Transactional Memory Support: the speculative_spin_rw_mutex (Community Preview Feature)

author-image

By

In a previous post I discussed the Intel® Transactional Synchronization Extensions (Intel® TSX) technology released in the new generation of processors. I described the Intel® Threading Building Blocks (Intel® TBB) implementation of the HLE interface (speculative_spin_mutex).

Now we can talk about the implementation of speculative_spin_rtw_mutex, a Preview Feature of TBB 4.2 Update 2. speculative_spin_rtw_mutex uses RTM for mutual exclusion, and allows both concurrent reads and concurrent writes.

It also contains a spin_rw_mutex because it may be necessary to perform the operation without speculation.

If concurrent executions of code protected by the mutex do not conflict, all reads complete and writes are atomically committed without explicitly taking the lock.

If there is a conflict or another problem that prevents speculative execution, and the transaction is aborted, speculative_spin_rtw_mutex may retry the transaction or it may take the lock for real. If a writer takes the lock for real, all speculative readers and writers will abort the transaction and wait for the writer to complete, at which time the transactions may be retried.

If a reader takes the lock for real all speculative writers will abort the transaction and wait for the reader to release the lock, at which time the transactions may be retried. Real readers and speculative readers may proceed in parallel. All this happens “under the covers”, as part of the TBB implementation.

The reason the speculative_spin_rtw_mutex has to contain a regular spin_rw_mutex is because there are no completion guarantees with RTM. The code being protected by the mutex may have operations (such as system calls) that cannot be completed in a transaction.

There are also limits to the number of cache lines that can be accessed or modified in a transaction, and if that limit is reached the transaction cannot complete.

The speculative_spin_rtw_mutex guarantees forward progress by limiting the number of times a transaction is tried, and performing a non-speculative lock if necessary.

In the last post I mentioned that a speculative lock requires a “fallback path”, a code path that can be executed when the transaction fails.

The speculative_spin_rtw_mutex is designed such that the same code is used for both the speculative and fallback path. This greatly simplifies its use.

If the transaction is aborted, RTM returns a code giving the reason for the abort. For instance, if a time-slice completes while a thread is executing speculatively, the transaction is aborted, but it may succeed if retried. If the return code indicates a retry may succeed, and if the maximum number of retries is not reached, the transaction will be re-attempted.
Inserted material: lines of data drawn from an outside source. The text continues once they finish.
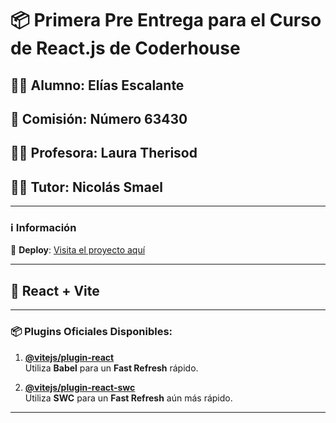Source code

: # 📦 Primera Pre Entrega para el Curso de React.js de Coderhouse

## 🧑‍🎓 Alumno: **Elías Escalante**  
## 📅 Comisión: **Número 63430**  
## 👩‍🏫 Profesora: **Laura Therisod**  
## 👨‍🏫 Tutor: **Nicolás Smael**  

---

### ℹ️ Información

🔗 **Deploy**: [Visita el proyecto aquí](https://pre-entrega1-escalante.vercel.app/)

---

## 🚀 React + Vite

---

### 📦 Plugins Oficiales Disponibles:

1. **[@vitejs/plugin-react](https://github.com/vitejs/vite-plugin-react/blob/main/packages/plugin-react/README.md)**  
   Utiliza **Babel** para un **Fast Refresh** rápido.

2. **[@vitejs/plugin-react-swc](https://github.com/vitejs/vite-plugin-react-swc)**  
   Utiliza **SWC** para un **Fast Refresh** aún más rápido.

---


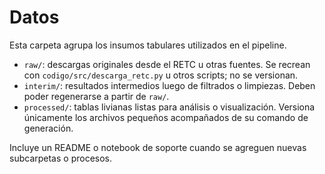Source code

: # Datos

Esta carpeta agrupa los insumos tabulares utilizados en el pipeline.

- `raw/`: descargas originales desde el RETC u otras fuentes. Se recrean con `codigo/src/descarga_retc.py` u otros scripts; no se versionan.
- `interim/`: resultados intermedios luego de filtrados o limpiezas. Deben poder regenerarse a partir de `raw/`.
- `processed/`: tablas livianas listas para análisis o visualización. Versiona únicamente los archivos pequeños acompañados de su comando de generación.

Incluye un README o notebook de soporte cuando se agreguen nuevas subcarpetas o procesos.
Several things to note about the mutex (some of which apply to speculative_spin_mutex also):
 

  • The mutex occupies three cache lines, because the spin_rw_mutex and the write flag in the mutex must be on separate cache lines, and because allocators do not guarantee allocations occur at the start of a cache line.
  • If the architecture does not support RTM, the speculative_spin_rtw_mutex will default to a spin_rw_mutex padded to guarantee it is on a separate cache line.
  • The class does not provide explicit methods to lock and unlock a mutex,  i.e. a program cannot define a speculative_spin_rw_mutex M and execute an M.lock(). The proper way to use a speculative_spin_rtw_mutex is to lock and unlock it with a scoped_lock:
    speculative_spin_rw_mutex m;
    {
        speculative_spin_rw_mutex::scoped_lock l(m);
        // code protected by mutex
    }
    // on exit from block the mutex is unlocked
    // by destructor for the scoped_lock

    This is because each thread must have local storage for thread state, and the scoped_lock on the stack contains that storage.
     
  • The speculative_spin_rtw_mutex differs from other implementations (such as the pthreads mutexes) in that under speculation a write lock may be obtained recursively.  Recursively acquiring the same lock in write mode does not deadlock unless it is not taken under speculation.  
  • The programming patterns that depend on recursive locks deadlocking are of special interest only; if you depend on this behavior, please don’t use a speculating mutex.
    Each implementation of Intel TSX has limits on how many levels of speculation are supported.  These limits may change from generation to generation.
     

Remember that not all the 4th Generation Intel® Core™ processors support transactional synchronization.  You should check ark.intel.com to verify that Intel TSX is available in the processor you are using. On any processors not supporting Intel TSX the speculative mutexes will behave as their non-speculating counterparts, with possibly-worse performance.

Careful performance measurement will help you decide if speculative_spin_rtw_mutex will help the scalability of your application.

For help optimizing your program with Intel TSX, you should consult the Intel® 64 and IA-32 Architectures Optimization Reference Manual, Chapter 12.